● Stored data:
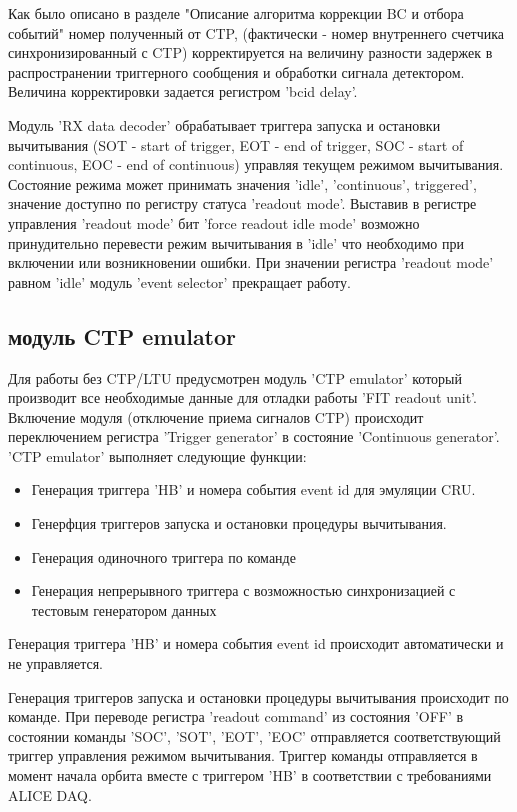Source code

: \documentclass{article}
\begin{document}
Как было описано в разделе "Описание алгоритма коррекции BC и отбора событий" номер полученный от CTP, (фактически - номер внутреннего счетчика синхронизированный с CTP) корректируется на величину разности задержек в распространении триггерного сообщения и обработки сигнала детектором. Величина корректировки задается регистром 'bcid delay'.

Модуль 'RX data decoder' обрабатывает триггера запуска и остановки вычитывания (SOT - start of trigger, EOT - end of trigger, SOC - start of continuous, EOC - end of continuous) управляя текущем режимом вычитывания. Состояние режима может принимать значения 'idle', 'continuous', triggered', значение доступно по регистру статуса 'readout mode'. Выставив в регистре управления 'readout mode' бит 'force readout idle mode' возможно принудительно перевести режим вычитывания в 'idle' что необходимо при включении или возникновении ошибки. При значении регистра 'readout mode' равном 'idle' модуль 'event selector' прекращает работу.




\subsection{модуль CTP emulator}
Для работы без CTP/LTU предусмотрен модуль 'CTP emulator' который производит все необходимые данные для отладки работы 'FIT readout unit'. Включение модуля (отключение приема сигналов CTP) происходит переключением регистра 'Trigger generator' в состояние 'Continuous generator'. 'CTP emulator' выполняет следующие функции:
\begin{itemize}
\item Генерация триггера 'HB' и номера события event id для эмуляции CRU.
\item Генерфция триггеров запуска и остановки процедуры вычитывания.
\item Генерация одиночного триггера по команде
\item Генерация непрерывного триггера с возможностью синхронизацией с тестовым генератором данных
\end{itemize}
Генерация триггера 'HB' и номера события event id происходит автоматически и не управляется.

Генерация триггеров запуска и остановки процедуры вычитывания происходит по команде. При переводе регистра 'readout command' из состояния 'OFF' в состоянии команды 'SOC', 'SOT', 'EOT', 'EOC' отправляется соответствующий триггер управления режимом вычитывания. Триггер команды отправляется в момент начала орбита вместе с триггером 'HB' в соответствии с требованиями ALICE DAQ.
\end{document}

● Task to complete:
What is needed is an exact retyping of every line from the one containing "Для работы без" through the final line of the entries, and only those lines.

● Task output:
Для работы без CTP/LTU предусмотрен модуль 'CTP emulator' который производит все необходимые данные для отладки работы 'FIT readout unit'. Включение модуля (отключение приема сигналов CTP) происходит переключением регистра 'Trigger generator' в состояние 'Continuous generator'. 'CTP emulator' выполняет следующие функции:
\begin{itemize}
\item Генерация триггера 'HB' и номера события event id для эмуляции CRU.
\item Генерфция триггеров запуска и остановки процедуры вычитывания.
\item Генерация одиночного триггера по команде
\item Генерация непрерывного триггера с возможностью синхронизацией с тестовым генератором данных
\end{itemize}
Генерация триггера 'HB' и номера события event id происходит автоматически и не управляется.

Генерация триггеров запуска и остановки процедуры вычитывания происходит по команде. При переводе регистра 'readout command' из состояния 'OFF' в состоянии команды 'SOC', 'SOT', 'EOT', 'EOC' отправляется соответствующий триггер управления режимом вычитывания. Триггер команды отправляется в момент начала орбита вместе с триггером 'HB' в соответствии с требованиями ALICE DAQ.
\end{document}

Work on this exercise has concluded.